■ **SOURCE MATERIAL**:
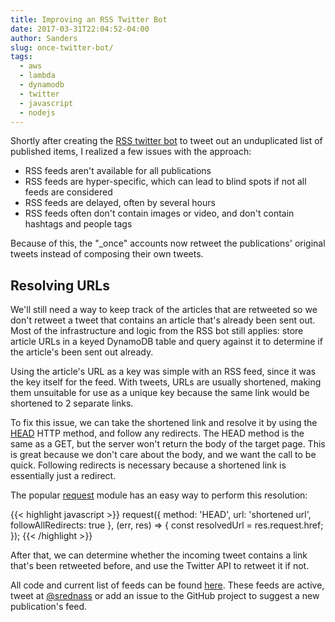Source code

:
 ```yaml
---
title: Improving an RSS Twitter Bot
date: 2017-03-31T22:04:52-04:00
author: Sanders
slug: once-twitter-bot/
tags:
  - aws
  - lambda
  - dynamodb
  - twitter
  - javascript
  - nodejs
---
```

Shortly after creating the <a href="/rss-twitter-bot/" target="_blank">RSS twitter bot</a> to tweet out an unduplicated list of published items, I realized a few issues with the approach:

- RSS feeds aren't available for all publications
- RSS feeds are hyper-specific, which can lead to blind spots if not all feeds are considered
- RSS feeds are delayed, often by several hours
- RSS feeds often don't contain images or video, and don't contain hashtags and people tags

Because of this, the "_once" accounts now retweet the publications' original tweets instead of composing their own tweets.

## Resolving URLs

We'll still need a way to keep track of the articles that are retweeted so we don't retweet a tweet that contains an article that's already been sent out. Most of the infrastructure and logic from the RSS bot still applies: store article URLs in a keyed DynamoDB table and query against it to determine if the article's been sent out already.

Using the article's URL as a key was simple with an RSS feed, since it was the key itself for the feed. With tweets, URLs are usually shortened, making them unsuitable for use as a unique key because the same link would be shortened to 2 separate links.

To fix this issue, we can take the shortened link and resolve it by using the <a href="https://www.w3.org/Protocols/rfc2616/rfc2616-sec9.html#sec9.4" target="_blank">HEAD</a> HTTP method, and follow any redirects. The HEAD method is the same as a GET, but the server won't return the body of the target page. This is great because we don't care about the body, and we want the call to be quick. Following redirects is necessary because a shortened link is essentially just a redirect.

The popular <a href="https://github.com/request/request" target="_blank">request</a> module has an easy way to perform this resolution:

{{< highlight javascript >}}
request({
  method: 'HEAD',
  url: 'shortened url',
  followAllRedirects: true
}, (err, res) => {
  const resolvedUrl = res.request.href;
});
{{< /highlight >}}

After that, we can determine whether the incoming tweet contains a link that's been retweeted before, and use the Twitter API to retweet it if not.

All code and current list of feeds can be found <a href="https://github.com/sedenardi/once-tweet" target="_blank">here</a>. These feeds are active, tweet at <a href="https://twitter.com/srednass">@srednass</a> or add an issue to the GitHub project to suggest a new publication's feed.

■ **GOAL OF THE EXERCISE**: Each line from the start of the entries to the line holding "Using the article's" is to be given again exactly, both ends included, and each picture is to be left out.

■ **WORKED SOLUTION**:
Source code

:
 ```yaml
---
title: Improving an RSS Twitter Bot
date: 2017-03-31T22:04:52-04:00
author: Sanders
slug: once-twitter-bot/
tags:
  - aws
  - lambda
  - dynamodb
  - twitter
  - javascript
  - nodejs
---
```

Shortly after creating the <a href="/rss-twitter-bot/" target="_blank">RSS twitter bot</a> to tweet out an unduplicated list of published items, I realized a few issues with the approach:

- RSS feeds aren't available for all publications
- RSS feeds are hyper-specific, which can lead to blind spots if not all feeds are considered
- RSS feeds are delayed, often by several hours
- RSS feeds often don't contain images or video, and don't contain hashtags and people tags

Because of this, the "_once" accounts now retweet the publications' original tweets instead of composing their own tweets.

## Resolving URLs

We'll still need a way to keep track of the articles that are retweeted so we don't retweet a tweet that contains an article that's already been sent out. Most of the infrastructure and logic from the RSS bot still applies: store article URLs in a keyed DynamoDB table and query against it to determine if the article's been sent out already.

Using the article's URL as a key was simple with an RSS feed, since it was the key itself for the feed. With tweets, URLs are usually shortened, making them unsuitable for use as a unique key because the same link would be shortened to 2 separate links.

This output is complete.